For our part, we see this as natural – and not by any means a bad thing. For one, AFP is being entirely consistent. They’re an anti-tax, small government organization and they’re doing their job as one by calling out people whose record doesn’t match their rhetoric.

Not to mention their records don’t match their districts. Mark Abraham’s District 36 went 73 percent for Donald Trump and 77 percent for John Kennedy in the 2016 elections, for example, and 53 percent for David Vitter and 75 percent for Bill Cassidy in 2015 and 2014. That’s an average GOP top-of-the-ticket vote of 69 percent over the last four years, and it ought to demand a conservative tiger of a state representative. Abraham’s LABI score was 51 in 2016 and 100 in 2017, which shows some improvement, but he’s unlikely to have a 100 with LABI this year.

As for Stokes, her Kenner district is a 71 percent GOP district.
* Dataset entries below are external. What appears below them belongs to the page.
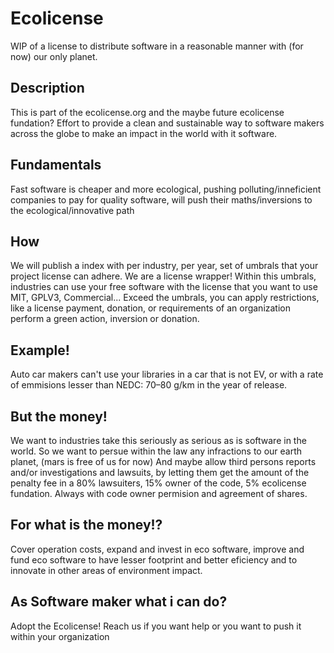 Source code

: # Ecolicense
WIP of a license to distribute software in a reasonable manner with (for now) our only planet.

## Description
This is part of the ecolicense.org and the maybe future ecolicense fundation? Effort to provide a clean and sustainable way to software makers across the globe to make an impact in the world with it software.

## Fundamentals
Fast software is cheaper and more ecological, pushing polluting/inneficient companies to pay for quality software, will push their maths/inversions to the ecological/innovative path

## How
We will publish a index with per industry, per year, set of umbrals that your project license can adhere.
We are a license wrapper!
Within this umbrals, industries can use your free software with the license that you want to use MIT, GPLV3, Commercial...
Exceed the umbrals, you can apply restrictions, like a license payment, donation, or requirements of an organization perform a green action, inversion or donation.

## Example!
Auto car makers can't use your libraries in a car that is not EV, or with a rate of emmisions lesser than NEDC: 70–80 g/km in the year of release.

## But the money!
We want to industries take this seriously as serious as is software in the world.
So we want to persue within the law any infractions to our earth planet, (mars is free of us for now)
And maybe allow third persons reports and/or investigations and lawsuits, by letting them get the amount of the penalty fee in a 80% lawsuiters, 15% owner of the code, 5% ecolicense fundation. Always with code owner permision and agreement of shares.

## For what is the money!?
Cover operation costs, expand and invest in eco software, improve and fund eco software to have lesser footprint and better eficiency and to innovate in other areas of environment impact.

## As Software maker what i can do?
Adopt the Ecolicense! Reach us if you want help or you want to push it within your organization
It went 68 percent for Trump and 79 percent for Kennedy, not to mention 65 percent for Vitter and 60 percent for Cassidy. She had a 74 with LABI in 2016 and a 97 last year, but she’s also been rumored as a potential organizer of a coup to take out House Speaker Taylor Barras, she’s been vocal about Louisiana having a revenue problem rather than a spending problem and she’s brought lots of bills which would raise taxes (you don’t typically get scored for being the author of a bill one way or the other). AFP grades on a harsher curve than LABI does, and Stokes has been in poor odor with the state’s conservatives for some time for some of her statements and actions.

And in Gatti’s case his record absolutely doesn’t match the will of his Bossier City district. District 36 went 72 percent for Trump, 71 percent for Kennedy (despite Kennedy’s opponent Foster Campbell coming from Shreveport next door), 60 percent for Vitter and 69 percent for Cassidy. And yet Gatti had a 22 percent LABI score in 2016 before turning in a 96 percent number last year – a voting record he’s unlikely to match this year. Gatti was also the author of a disastrously-bad school prayer bill this year which would have certainly set the cause back because it was clearly unconstitutional; the bill was amended over his objections to remedy its constitutional infirmities.

We don’t know who the rest of the Takers’ Dozen will be, but what we do know is it’s quite likely with conservative groups aggressively fundraising for 2019 and a re-emergent state GOP looking to do an energetic candidate recruitment effort in advance of next year, some of the legislators who have taken an accomodationist position on taxes could be made to answer for it in the coming statewide cycle. How rude those questions will be might well depend on the contours of whatever budget-and-tax deal is struck in the next few days.